Possiamo proseguire, se volete. Credete che i celebrati capi della Banca Centrale Europea sappiano davvero che politica monetaria stanno conducendo? Che Draghi e Weidmann l’abbiano pensata, diciamo, meglio di quanto la possano pensare un Sapelli e un Bagnai, o un Varoufakis? Proprio il greco ha rivelato come, con suo stupore, ha scoperto che questi – e i politici eurocratici come Merkel e Hollande – applicano non idee, ma “protocolli” che, per essere stati faticosamente concordati, sono l’espressione di compromessi fra la Bundesbank e le altre banche centrali, fra i diktat del ministro tedesco delle finanze – che ha da vendere in Usa le Mercedes, mica gli smartphone – e il servile italiano di passaggio, che ha un paese de-industrializzato e quindi, spera solo, col cappello in mano, che gli lascino “sforare Maastricht”. Basta confrontare la Merkel e Macron con Putin e Lavrov per vedere la diversa qualità, stoffa e cultura politica. Un abisso.
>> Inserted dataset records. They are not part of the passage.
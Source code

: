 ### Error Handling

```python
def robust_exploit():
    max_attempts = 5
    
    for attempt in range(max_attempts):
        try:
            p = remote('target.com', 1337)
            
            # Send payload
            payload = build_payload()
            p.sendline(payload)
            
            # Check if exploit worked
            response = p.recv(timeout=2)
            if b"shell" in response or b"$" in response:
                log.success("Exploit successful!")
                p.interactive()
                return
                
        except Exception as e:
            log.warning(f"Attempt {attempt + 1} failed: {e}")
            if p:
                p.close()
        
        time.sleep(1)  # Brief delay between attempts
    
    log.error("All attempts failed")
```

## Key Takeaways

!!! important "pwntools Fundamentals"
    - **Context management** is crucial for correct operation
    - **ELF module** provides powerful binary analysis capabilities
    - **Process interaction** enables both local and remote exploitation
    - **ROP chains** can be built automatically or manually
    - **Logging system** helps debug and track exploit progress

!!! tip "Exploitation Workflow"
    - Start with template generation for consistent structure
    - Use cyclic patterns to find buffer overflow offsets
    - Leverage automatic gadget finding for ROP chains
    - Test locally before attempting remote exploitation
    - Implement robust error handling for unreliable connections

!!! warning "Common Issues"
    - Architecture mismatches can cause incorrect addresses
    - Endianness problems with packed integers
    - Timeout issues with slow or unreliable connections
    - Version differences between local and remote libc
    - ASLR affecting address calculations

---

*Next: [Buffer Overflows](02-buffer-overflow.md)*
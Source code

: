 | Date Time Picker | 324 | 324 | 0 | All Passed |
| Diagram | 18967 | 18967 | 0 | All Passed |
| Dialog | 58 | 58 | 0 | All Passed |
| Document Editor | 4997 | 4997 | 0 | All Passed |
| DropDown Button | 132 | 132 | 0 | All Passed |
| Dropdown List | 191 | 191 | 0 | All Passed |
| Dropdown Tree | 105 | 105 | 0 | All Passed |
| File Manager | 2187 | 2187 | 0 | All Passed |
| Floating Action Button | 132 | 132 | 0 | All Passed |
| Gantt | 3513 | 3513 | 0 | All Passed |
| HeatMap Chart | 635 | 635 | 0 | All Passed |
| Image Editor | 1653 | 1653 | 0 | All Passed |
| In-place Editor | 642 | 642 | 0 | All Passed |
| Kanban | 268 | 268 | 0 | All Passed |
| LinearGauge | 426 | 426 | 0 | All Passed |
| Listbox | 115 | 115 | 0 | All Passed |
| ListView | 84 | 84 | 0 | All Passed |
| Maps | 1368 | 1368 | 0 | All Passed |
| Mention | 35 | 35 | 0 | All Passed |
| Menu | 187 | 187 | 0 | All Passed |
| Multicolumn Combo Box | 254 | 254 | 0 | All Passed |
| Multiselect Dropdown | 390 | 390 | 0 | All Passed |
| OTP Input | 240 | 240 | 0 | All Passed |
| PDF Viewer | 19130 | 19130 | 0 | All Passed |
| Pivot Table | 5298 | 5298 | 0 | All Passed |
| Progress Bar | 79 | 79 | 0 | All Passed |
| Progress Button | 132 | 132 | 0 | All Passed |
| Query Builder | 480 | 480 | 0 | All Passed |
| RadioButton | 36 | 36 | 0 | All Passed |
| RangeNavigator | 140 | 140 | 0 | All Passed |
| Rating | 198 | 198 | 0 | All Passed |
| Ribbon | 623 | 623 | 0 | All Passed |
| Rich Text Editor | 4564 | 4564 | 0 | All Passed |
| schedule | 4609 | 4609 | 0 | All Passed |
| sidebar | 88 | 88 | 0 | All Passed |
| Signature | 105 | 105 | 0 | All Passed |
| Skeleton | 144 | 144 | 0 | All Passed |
E la Corte di Giustizia europea continua, dagli anni ’60, ad imporre per sentenze e giurisprudenza una deregulation economica che , ha “costituzionalizzato”; ossia messo al disopra delle leggi nazionali, ossia al di fuori della portata dei parlamenti eletti. Mantiene paradisi fiscali al suo interno, ossia legalizza l’elusione fiscale delle elites secessioniste; con la dogmatica della “Libera circolazione di capitali e lavoro”, mette in concorrenza il capitale col lavoro, a naturale profitto di quello più mobile che depreda quello sedentario, legato alla lingua e ai sistemi nazionali, il lavoro.
L’Europa verso l’arretratezza

Tutto ciò, come dicevo, ha reso l’Europa, da avanguardia, a popolosa retrovia di consumo, avviata all’arretratezza industriale e scientifica, e visibilmente, sterile anche in arte, cultura, scienza. Eravamo dipendenti dall’estero per le materie prime, oggi l’eruocrazia ci ha reso dipendenti dall’estero per i computers. Ormai ignara di quella economia “politica” (politica significa “pubblica” e “sottratta al mercato del profitto”, come la lira prima del divorzio Tesoro Bankitalia), ci ha riempito la classe dirigente anche potenziale di incompetenti che non conoscono – se prendono il potere – come far funzionare lo Stato. Matteo Renzi è un triste esempio di agitatore non privo di qualità ma privo di una precisa percezione di cosa andava “riformato”. All’Europa dobbiamo perfino se Fico è laureato in canzone napoletana in “Scienza delle Comunicazioni”, o Di Maio che s’è solo affacciato a Giurisprudenza: non è colpa loro. Penso solo a come il fascismo avrebbe spinto, obbligato, lanciato giovani napoletani intelligenti a frequentare università dure, e laurearsi in ingegneria, a studiare per diventare dirigenti dell’IRI, che so.

Il punto è che questi, in cui sono le ultime speranze di un recupero della sovranità, condividono con le elites secessioniste la “cultura”, a livello subalterno: no sono nemmeno Generazione Erasmus infarinata di inglese, ma sono aspiranti Erasmus risalenti dalla classe “che non è niente”.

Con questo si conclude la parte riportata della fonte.